L’organisation du dialogue national, dit sans exclusive, continue à défrayer la chronique,
tant dans les états-majors politiques, que parmi la population

Le rendez-vous tant attendu par les Congolais, à l’intérieur et à l’extérieur du pays, vient de connaître des avancées remarquables. Mais, sur fond de grincements de dents. Pourquoi?

Le gouvernement congolais vient de donner un coup d’accélérateur à ce dialogue national, en publiant les dates précises et les modalités pratiques que beaucoup attendaient. Le conseil des ministres a décidé que le dialogue aura lieu, non pas à l’étranger, mais sur le territoire congolais, et qu’il se déroulera en deux phases. Dans une première étape, décentralisée dans les régions, les citoyens pourront apporter leur contribution sur l’avant-projet de Constitution et sur la convention pour la paix et la reconstruction. Dans une deuxième phase, une convention nationale sera consacrée à la recherche d’un consensus.

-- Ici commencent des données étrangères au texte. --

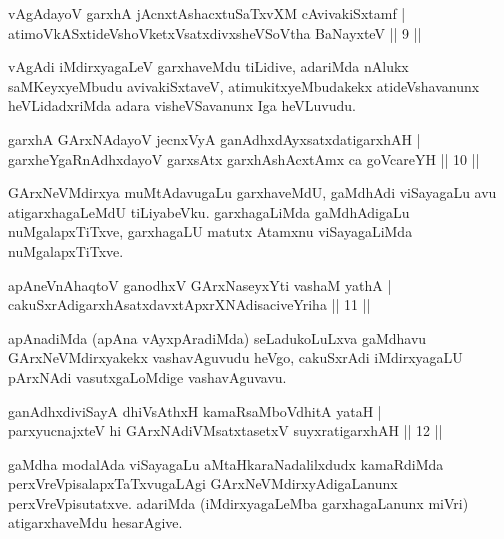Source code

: \begin{shl}
vAgAdayoV garxhA jAcnxtAshacxtuSaTxvXM cAvivakiSxtamf |\\
atimoVkASxtideVshoVketxVsatxdivxsheVSoV\s tha BaNayxteV \hfill || 9 ||
\end{shl}

\begin{artha}
vAgAdi iMdirxyagaLeV garxhaveMdu tiLidive, adariMda nAlukx saMKeyxyeMbudu avivakiSxtaveV, atimukitxyeMbudakekx atideVshavanunx heVLidadxriMda adara visheVSavanunx Iga heVLuvudu.
\end{artha}

\begin{shl}
garxhA GArxNAdayoV jecnxVyA ganAdhxdAyxsatxdatigarxhAH |\\
garxheYgaRnAdhxdayoV garxsAtx garxhAshAcx\s \s tAmx ca goVcareYH \hfill || 10 ||
\end{shl}

\begin{artha}
GArxNeVMdirxya muMtAdavugaLu garxhaveMdU, gaMdhAdi viSayagaLu avu atigarxhagaLeMdU tiLiyabeVku. garxhagaLiMda gaMdhAdigaLu nuMgalapxTiTxve, garxhagaLU matutx Atamxnu viSayagaLiMda nuMgalapxTiTxve.
\end{artha}

\begin{shl}
apAneVnA\s \s haqtoV ganodhxV GArxNaseyxYti vashaM yathA |\\
cakuSxrAdigarxhAsatxdavxtApxrXNAdisaciveYriha \hfill || 11 ||
\end{shl}

\begin{artha}
apAnadiMda (apAna vAyxpAradiMda) seLadukoLuLxva gaMdhavu GArxNeVMdirxyakekx vashavAguvudu heVgo, cakuSxrAdi iMdirxyagaLU pArxNAdi vasutxgaLoMdige vashavAguvavu.
\end{artha}

\begin{shl}
ganAdhxdiviSayA dhiVsAthxH kamaRsaMboVdhitA yataH |\\
parxyucnajxteV hi GArxNAdiVMsatxtasetxV suyxratigarxhAH \hfill || 12 ||
\end{shl}

\begin{artha}
gaMdha modalAda viSayagaLu aMtaHkaraNadalilxdudx kamaRdiMda perxVreVpisalapxTaTxvugaLAgi GArxNeVMdirxyAdigaLanunx perxVreVpisutatxve. adariMda (iMdirxyagaLeMba garxhagaLanunx miVri) atigarxhaveMdu hesarAgive.
\end{artha}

La cérémonie de l’ouverture officielle est fixée au 17 mars 2001, sous la houlette du médiateur international dans la crise congolaise, le président gabonais Omar Bongo, et du président congolais Sassou Nguesso, en présence d’observateurs internationaux. Le débat décentralisé dans les régions et communes aura lieu du 19 au 31 mars. Durant la deuxième phase, qui se déroulera à Brazzaville du 11 au 14 avril, la convention nationale débattra de l’avant-projet de Constitution et de la signature de la convention pour la paix et la reconstruction du Congo. Du 16 au 30 avril, le gouvernement transformera ces textes en projet de Constitution, qui devra être examiné et adopté par le parlement de transition. Un calendrier devra ensuite être élaboré et publié, fixant les dates du référendum constitutionnel et des élections générales.

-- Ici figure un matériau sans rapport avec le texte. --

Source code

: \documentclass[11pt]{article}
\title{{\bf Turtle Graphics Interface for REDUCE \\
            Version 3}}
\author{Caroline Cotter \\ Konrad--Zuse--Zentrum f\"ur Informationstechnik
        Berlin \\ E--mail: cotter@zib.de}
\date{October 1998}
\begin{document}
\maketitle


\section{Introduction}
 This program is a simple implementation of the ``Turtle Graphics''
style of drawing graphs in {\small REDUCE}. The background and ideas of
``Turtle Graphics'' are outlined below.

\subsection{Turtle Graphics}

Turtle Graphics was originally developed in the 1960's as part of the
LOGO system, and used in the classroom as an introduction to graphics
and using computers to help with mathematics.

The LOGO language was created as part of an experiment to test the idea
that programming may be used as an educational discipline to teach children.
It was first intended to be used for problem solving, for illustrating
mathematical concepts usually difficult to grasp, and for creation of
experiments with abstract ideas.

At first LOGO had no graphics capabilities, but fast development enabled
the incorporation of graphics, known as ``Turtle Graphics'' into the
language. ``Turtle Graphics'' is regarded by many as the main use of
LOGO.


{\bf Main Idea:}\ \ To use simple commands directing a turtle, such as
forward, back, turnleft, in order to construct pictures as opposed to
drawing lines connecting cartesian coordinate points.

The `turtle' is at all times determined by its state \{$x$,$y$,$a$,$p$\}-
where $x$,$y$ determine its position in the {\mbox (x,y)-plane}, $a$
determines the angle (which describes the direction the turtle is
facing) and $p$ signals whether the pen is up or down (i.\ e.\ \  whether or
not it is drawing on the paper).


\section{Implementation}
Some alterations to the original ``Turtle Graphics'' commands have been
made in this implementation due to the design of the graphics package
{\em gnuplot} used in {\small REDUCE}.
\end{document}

A la mi-février, une délégation gouvernementale, conduite par le porte-parole du gouvernement, François Ibovi, et le ministre de la Justice, Jean-Martin Mbemba, s’est rendue à Libreville pour transmettre, de façon officielle, au médiateur Omar Bongo les propositions du gouvernement congolais.

Réactions

Comme il fallait s’y attendre, les propositions du gouvernement ont provoqué bien des mécontentements. Et cela en dépit du fait que le gouvernement a bien précisé qu’il ne s’agissait que de propositions soumises à l’appréciation du médiateur international.

La plupart des membres de l’opposition rejettent ces propositions parce que, selon eux, le gouvernement foule aux pieds l’article 13 de l’accord de cessez-le-feu signé, en décembre 1999, entre les forces armées congolaises et les factions rebelles. Cet article stipule: «Les signataires du présent accord conviennent de recommander à Omar Bongo, président de la République gabonaise, en sa qualité de médiateur international, de poursuivre ses efforts en faveur de la paix, en organisant dès que possible, avec le concours de la communauté internationale, le dialogue national sans exclusive, en vue d’une paix durable et du retour de la démocratie en République du Congo-Brazzaville».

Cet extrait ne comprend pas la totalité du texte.